Il libro “militante” di Tomaso Montanari sullo stato dell’Università

 

Insegno da 7 anni in un’università pubblica giovane, che compirà 26 anni il 5 agosto. I rettori che si sono avvicendati da quando sono entrata all’Università di Foggia hanno inteso l’ateneo come un luogo di servizio per la comunità civile, non solo universitaria. Nonostante si trovi in uno dei territori più difficili d’Italia per il radicamento di mafie e malaffare, l’università di Capitanata mi è sembrata da subito un presidio civile e di legalità, che offre un contributo concreto agli studenti e ai cittadini per farli evolvere in una direzione “più umana e sostenibile”, “in comunione con la città”.  Questo scopo in primo luogo civile, e poi didattico e nozionistico, è quello che Tomaso Montanari attribuisce alla Libera università nel suo ultimo libro militante, che ha questo titolo e che inizia con un esergo dalla canzone La vita dei Baustelle (“La vita è bella: gli studenti hanno distrutto la città, e le statue degli dèi. È primavera”: p. 3), che sembra instaurare un legame con il precedente libro militante dell’autore, Le statue giuste (Laterza 2024), nel quale Montanari contestualizzava storicamente le azioni di damnatio contro statue e monumenti da parte di masse occidentali oppresse e sconfitte, illustrando quanto sia giusto che le memorie materiali siano al centro di un conflitto che è, oggi, di nuovo sociale e di classe. 

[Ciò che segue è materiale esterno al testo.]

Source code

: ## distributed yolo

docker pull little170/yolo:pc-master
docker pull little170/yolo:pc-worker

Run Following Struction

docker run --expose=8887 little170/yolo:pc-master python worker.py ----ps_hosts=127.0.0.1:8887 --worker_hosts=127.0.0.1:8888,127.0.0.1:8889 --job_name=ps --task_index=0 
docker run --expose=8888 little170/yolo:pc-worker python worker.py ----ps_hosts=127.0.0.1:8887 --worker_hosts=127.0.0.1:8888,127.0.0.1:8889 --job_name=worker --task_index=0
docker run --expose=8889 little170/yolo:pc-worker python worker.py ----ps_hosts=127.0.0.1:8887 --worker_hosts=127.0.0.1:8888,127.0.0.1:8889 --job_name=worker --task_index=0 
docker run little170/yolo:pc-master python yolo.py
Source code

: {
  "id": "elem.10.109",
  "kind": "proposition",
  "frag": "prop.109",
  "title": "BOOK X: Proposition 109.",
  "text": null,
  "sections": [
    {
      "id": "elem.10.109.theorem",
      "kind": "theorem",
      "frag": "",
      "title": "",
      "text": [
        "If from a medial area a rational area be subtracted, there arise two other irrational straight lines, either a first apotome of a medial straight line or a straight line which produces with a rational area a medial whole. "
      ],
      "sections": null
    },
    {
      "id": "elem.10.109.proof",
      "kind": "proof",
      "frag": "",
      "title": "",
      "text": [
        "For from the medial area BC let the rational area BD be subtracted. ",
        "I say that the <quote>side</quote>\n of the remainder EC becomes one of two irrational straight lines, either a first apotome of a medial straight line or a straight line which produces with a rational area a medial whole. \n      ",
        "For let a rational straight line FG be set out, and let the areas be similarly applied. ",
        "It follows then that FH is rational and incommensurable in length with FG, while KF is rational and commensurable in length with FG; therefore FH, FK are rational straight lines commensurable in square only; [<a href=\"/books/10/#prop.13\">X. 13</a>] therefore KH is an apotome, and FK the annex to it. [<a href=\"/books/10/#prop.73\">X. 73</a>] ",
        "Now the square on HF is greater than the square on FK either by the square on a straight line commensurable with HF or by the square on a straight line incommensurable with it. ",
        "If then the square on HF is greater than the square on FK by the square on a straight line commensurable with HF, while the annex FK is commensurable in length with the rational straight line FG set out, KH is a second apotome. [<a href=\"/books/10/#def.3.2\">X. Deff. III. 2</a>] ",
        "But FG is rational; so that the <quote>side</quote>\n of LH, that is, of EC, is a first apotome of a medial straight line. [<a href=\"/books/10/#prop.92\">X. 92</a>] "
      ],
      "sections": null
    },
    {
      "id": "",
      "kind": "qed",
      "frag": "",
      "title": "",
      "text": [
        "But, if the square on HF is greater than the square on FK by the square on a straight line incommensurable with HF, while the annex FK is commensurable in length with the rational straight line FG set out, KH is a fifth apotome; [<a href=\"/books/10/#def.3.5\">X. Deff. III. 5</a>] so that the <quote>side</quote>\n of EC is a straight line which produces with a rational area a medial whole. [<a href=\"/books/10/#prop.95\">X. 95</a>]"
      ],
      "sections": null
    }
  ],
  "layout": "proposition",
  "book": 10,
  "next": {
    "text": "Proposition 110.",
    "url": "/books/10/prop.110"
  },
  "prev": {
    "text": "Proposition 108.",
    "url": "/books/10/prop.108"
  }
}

Libera università è nato dentro l’università, che Montanari conosce in ogni aspetto didattico e amministrativo in quanto è professore e rettore all’Università per Stranieri di Siena, dove ha portato la sua esperienza di ricerca e didattica da altre università pubbliche italiane e il rigore e l’apertura scientifica e mentale dovute alla formazione alla Scuola Normale Superiore di Pisa. Grazie a queste esperienze professionali e all’impegno continuativo nel dibattito pubblico sui media, Montanari ricorda con fonti e dati alla mano che l’autonomia delle università, in pericolo anche in Italia, va difesa da chi ci lavora perché dall’autonomia delle università passano la democrazia e il rigetto di un’involuzione illiberale che coinvolgerebbe, che coinvolgerà, anche altri organismi del Paese.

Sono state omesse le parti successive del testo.